Hier, le verdict du procès d’un commando fasciste avait lieu à Montpellier


En mars 2018, lors d’une grande mobilisation étudiante, un commando armé d’une quinzaine de militants d’extrême droite avait envahi un amphithéâtre occupé par des étudiants et étudiantes en lutte, avant de tabasser les personnes présentes. Bâtons, barres de fer, pistolets électriques et cagoules dans une université mobilisée. Une pure action de miliciens pour terroriser une lutte sociale. Au même moment, d’autres violences, commises par la police cette fois, avaient lieu sur d’autres campus concernés par le mouvement.
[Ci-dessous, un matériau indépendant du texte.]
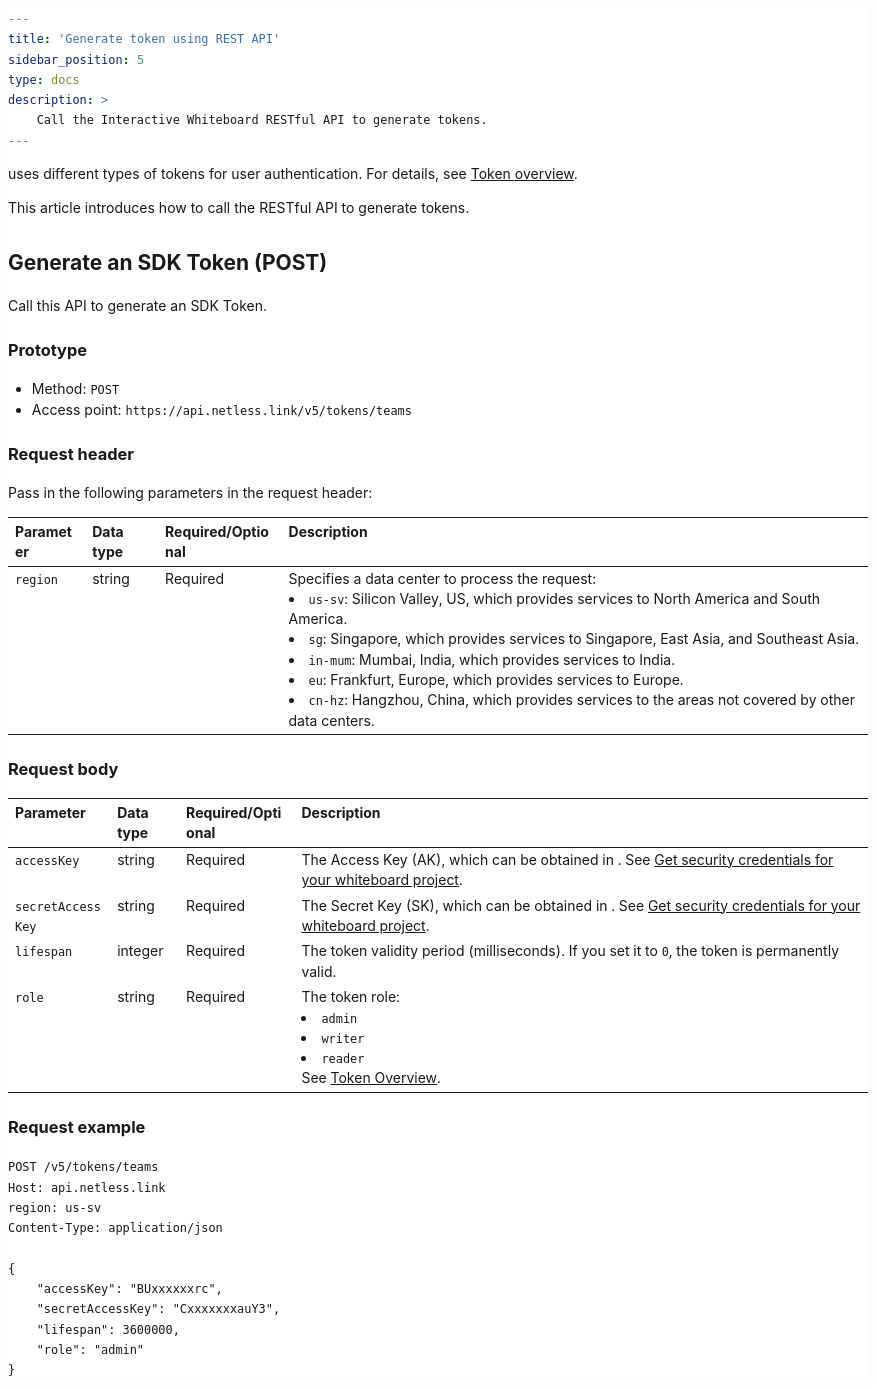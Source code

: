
 ```yaml
---
title: 'Generate token using REST API'
sidebar_position: 5
type: docs
description: >
    Call the Interactive Whiteboard RESTful API to generate tokens.
---
```


<Vg k="WHITE" /> uses different types of tokens for user authentication. For details, see [<Vg k="WHITE" /> Token overview](../develop/authentication-workflow).


This article introduces how to call the <Vg k="WHITE" /> RESTful API to generate tokens.

## Generate an SDK Token (POST)

Call this API to generate an SDK Token.

### Prototype

- Method: `POST`
- Access point: `https://api.netless.link/v5/tokens/teams`

### Request header

Pass in the following parameters in the request header:

| Parameter | Data type | Required/Optional | Description                                                  |
| :-------- | :-------- | :---------------- | :----------------------------------------------------------- |
| `region`  | string    | Required          | Specifies a data center to process the request: <li>`us-sv`: Silicon Valley, US, which provides services to North America and South America.</li><li>`sg`: Singapore, which provides services to Singapore, East Asia, and Southeast Asia.</li><li>`in-mum`: Mumbai, India, which provides services to India.</li><li>`eu`: Frankfurt, Europe, which provides services to Europe.</li><li>`cn-hz`: Hangzhou, China, which provides services to the areas not covered by other data centers.</li> |

### Request body

| Parameter         | Data type | Required/Optional | Description                                                                                                                                                                                                      |
| :---------------- | :-------- | :---------------- |:-----------------------------------------------------------------------------------------------------------------------------------------------------------------------------------------------------------------|
| `accessKey`       | string    | Required          | The Access Key (AK), which can be obtained in <Vg k="CONSOLE" />. See [Get security credentials for your whiteboard project](../get-started/enable-whiteboard#get-security-credentials-for-your-whiteboard-project). |
| `secretAccessKey` | string    | Required          | The Secret Key (SK), which can be obtained in <Vg k="CONSOLE" />. See [Get security credentials for your whiteboard project](../get-started/enable-whiteboard#get-security-credentials-for-your-whiteboard-project). |
| `lifespan`        | integer   | Required          | The token validity period (milliseconds). If you set it to `0`, the token is permanently valid.                                                                                                                  |
| `role`            | string    | Required          | The token role:<li>`admin`</li><li>`writer`</li><li>`reader`</li>See [Token Overview](../develop/authentication-workflow).                                                                                       |

### Request example

```
POST /v5/tokens/teams
Host: api.netless.link
region: us-sv
Content-Type: application/json

{
    "accessKey": "BUxxxxxxrc",
    "secretAccessKey": "CxxxxxxxauY3",
    "lifespan": 3600000,
    "role": "admin"
}
```
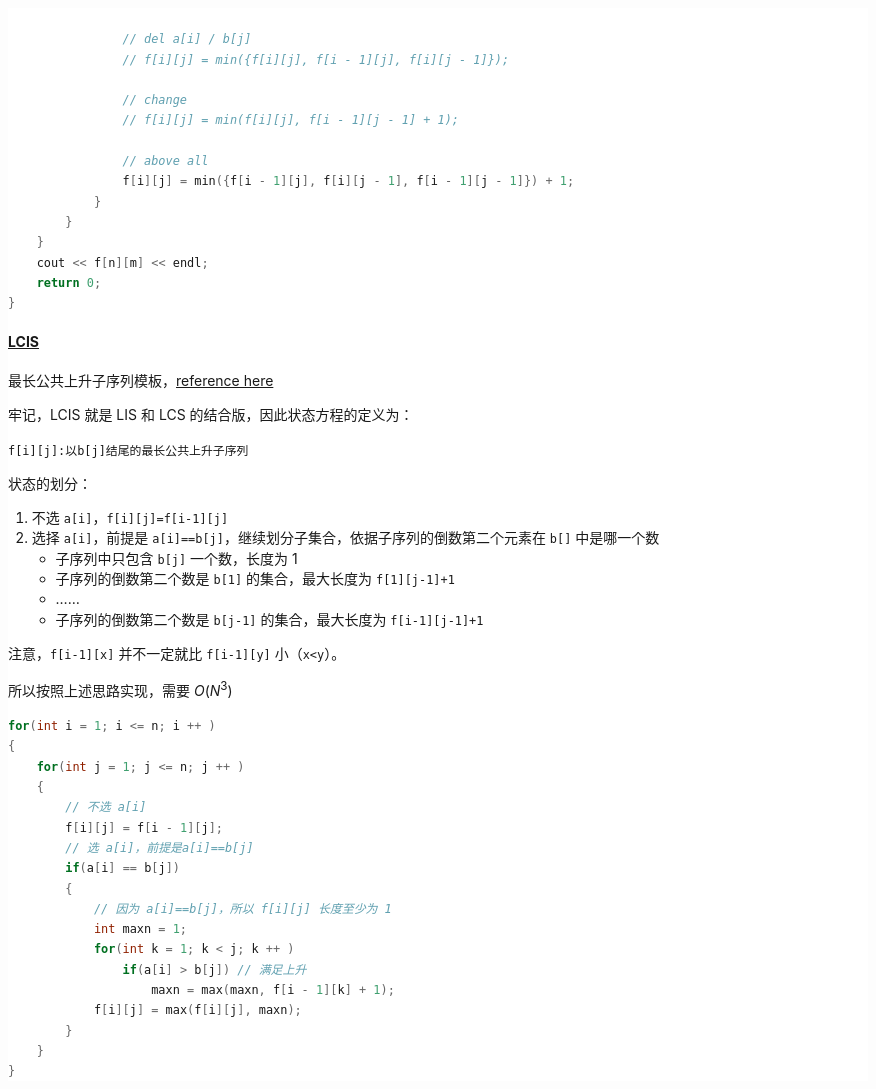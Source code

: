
 ``` c++
                
                // del a[i] / b[j]
                // f[i][j] = min({f[i][j], f[i - 1][j], f[i][j - 1]});
                
                // change
                // f[i][j] = min(f[i][j], f[i - 1][j - 1] + 1);
                
                // above all
                f[i][j] = min({f[i - 1][j], f[i][j - 1], f[i - 1][j - 1]}) + 1;
            }
        }
    }
    cout << f[n][m] << endl;
    return 0;
}
```



#### [LCIS](https://www.acwing.com/problem/content/274/)

最长公共上升子序列模板，[reference here](https://www.acwing.com/solution/content/4955/)

牢记，LCIS 就是 LIS 和 LCS 的结合版，因此状态方程的定义为：

```
f[i][j]:以b[j]结尾的最长公共上升子序列
```

状态的划分：

1. 不选 `a[i]`，``f[i][j]=f[i-1][j]``
2. 选择 `a[i]`，前提是 `a[i]==b[j]`，继续划分子集合，依据子序列的倒数第二个元素在 `b[]` 中是哪一个数
   * 子序列中只包含 `b[j]` 一个数，长度为 1
   * 子序列的倒数第二个数是 `b[1]` 的集合，最大长度为 `f[1][j-1]+1`
   * ……
   * 子序列的倒数第二个数是 `b[j-1]` 的集合，最大长度为 `f[i-1][j-1]+1`

注意，``f[i-1][x]`` 并不一定就比 `f[i-1][y]` 小（`x<y`）。

所以按照上述思路实现，需要 $O(N^3)$

``` c++
for(int i = 1; i <= n; i ++ )
{
    for(int j = 1; j <= n; j ++ )
    {
        // 不选 a[i]
        f[i][j] = f[i - 1][j];
        // 选 a[i]，前提是a[i]==b[j]
        if(a[i] == b[j])
        {
            // 因为 a[i]==b[j]，所以 f[i][j] 长度至少为 1
            int maxn = 1;
            for(int k = 1; k < j; k ++ )
                if(a[i] > b[j]) // 满足上升
                    maxn = max(maxn, f[i - 1][k] + 1);
            f[i][j] = max(f[i][j], maxn);
        }
    }
}
```
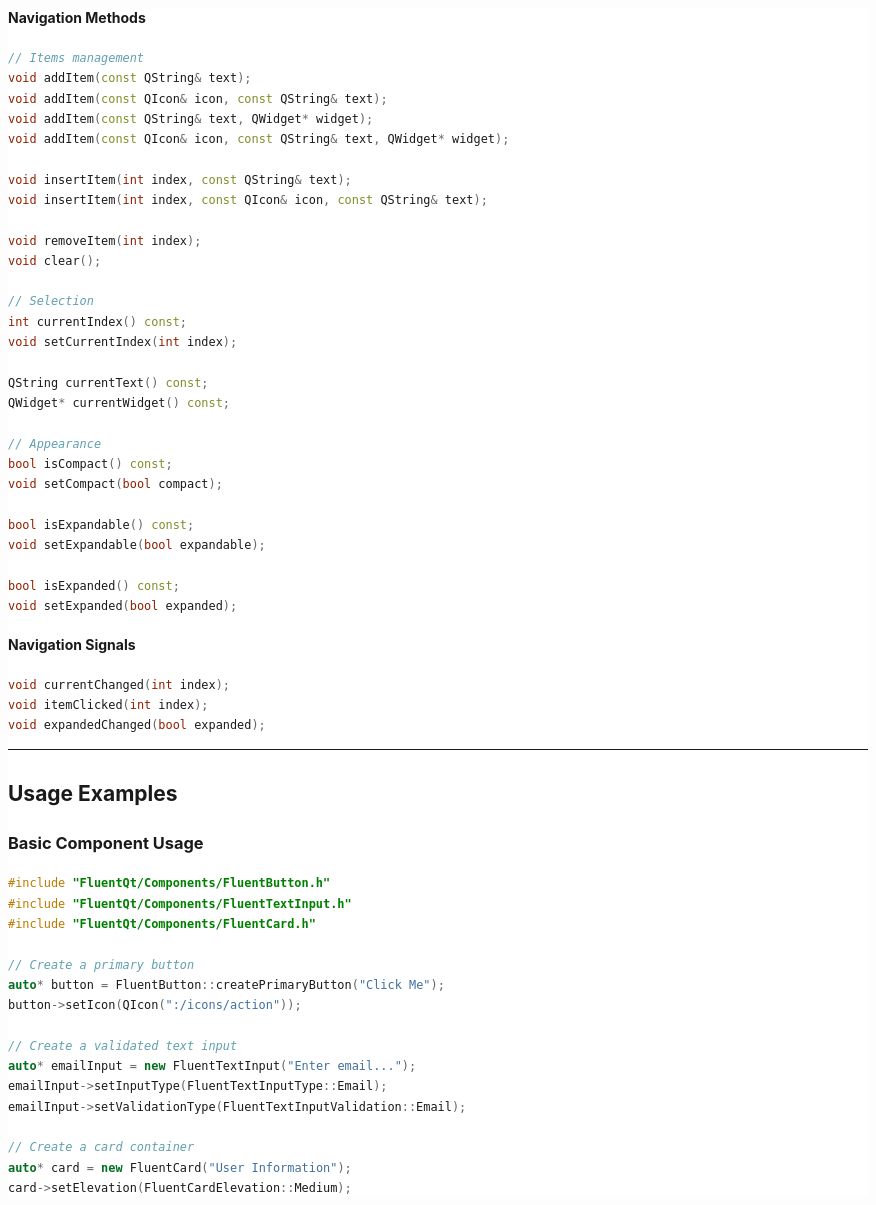 #### Navigation Methods

```cpp
// Items management
void addItem(const QString& text);
void addItem(const QIcon& icon, const QString& text);
void addItem(const QString& text, QWidget* widget);
void addItem(const QIcon& icon, const QString& text, QWidget* widget);

void insertItem(int index, const QString& text);
void insertItem(int index, const QIcon& icon, const QString& text);

void removeItem(int index);
void clear();

// Selection
int currentIndex() const;
void setCurrentIndex(int index);

QString currentText() const;
QWidget* currentWidget() const;

// Appearance
bool isCompact() const;
void setCompact(bool compact);

bool isExpandable() const;
void setExpandable(bool expandable);

bool isExpanded() const;
void setExpanded(bool expanded);
```

#### Navigation Signals

```cpp
void currentChanged(int index);
void itemClicked(int index);
void expandedChanged(bool expanded);
```

---

## Usage Examples

### Basic Component Usage

```cpp
#include "FluentQt/Components/FluentButton.h"
#include "FluentQt/Components/FluentTextInput.h"
#include "FluentQt/Components/FluentCard.h"

// Create a primary button
auto* button = FluentButton::createPrimaryButton("Click Me");
button->setIcon(QIcon(":/icons/action"));

// Create a validated text input
auto* emailInput = new FluentTextInput("Enter email...");
emailInput->setInputType(FluentTextInputType::Email);
emailInput->setValidationType(FluentTextInputValidation::Email);

// Create a card container
auto* card = new FluentCard("User Information");
card->setElevation(FluentCardElevation::Medium);

```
Derrière les cagoules, un professeur de droit, un doyen de la fac de droit, un colonel à la retraite, le chef d’un groupuscule identitaire, et de nombreux individus qui n’ont jamais été retrouvés. Lors du procès, le militaire avait expliqué sans complexe qu’il avait attaqué l’amphithéâtre parce que «l’État n’avait pas fait son devoir». Il souhaitait l’envoi de la police contre les étudiants et étudiantes. Le procureur lui avait alors répondu que «personne ne peut se substituer à l’État pour exercer des violences».

En termes plus clairs, le procureur a expliqué aux fascistes : «il n’y a pas de problème pour casser de l’étudiant gauchiste, mais vous auriez mieux fait de laisser faire la police, qui est plus performante en terme d’expulsion, de mutilations et de répression». On peut aussi interpréter cette phrase comme un conseil : «si vous voulez cogner des étudiants, rentrez plutôt dans la police».

Ce qui dérange l’État n’est pas l’action de la milice en tant que telle, mais que cette milice fasse trop bruyamment le travail de la milice légale en uniforme. Une position qui rappelle l’affaire Benalla : ce qui a fait scandale n’est pas le tabassage gratuit de manifestants, mais que ces manifestants aient été tabassés par un «faux» policier.

De leur côté, les étudiants qui avaient été agressés se sont désistés dès le premier jour du procès en dénonçant une mascarade de «justice partiale», responsable d’une enquête qui n’avait pas permis de poursuivre tous les membres du commando. Quand il s’agit d’enquêter sur l’extrême droite, la justice est beaucoup moins motivée que lorsqu’ils s’agit d’opposant.es politiques et de minorités.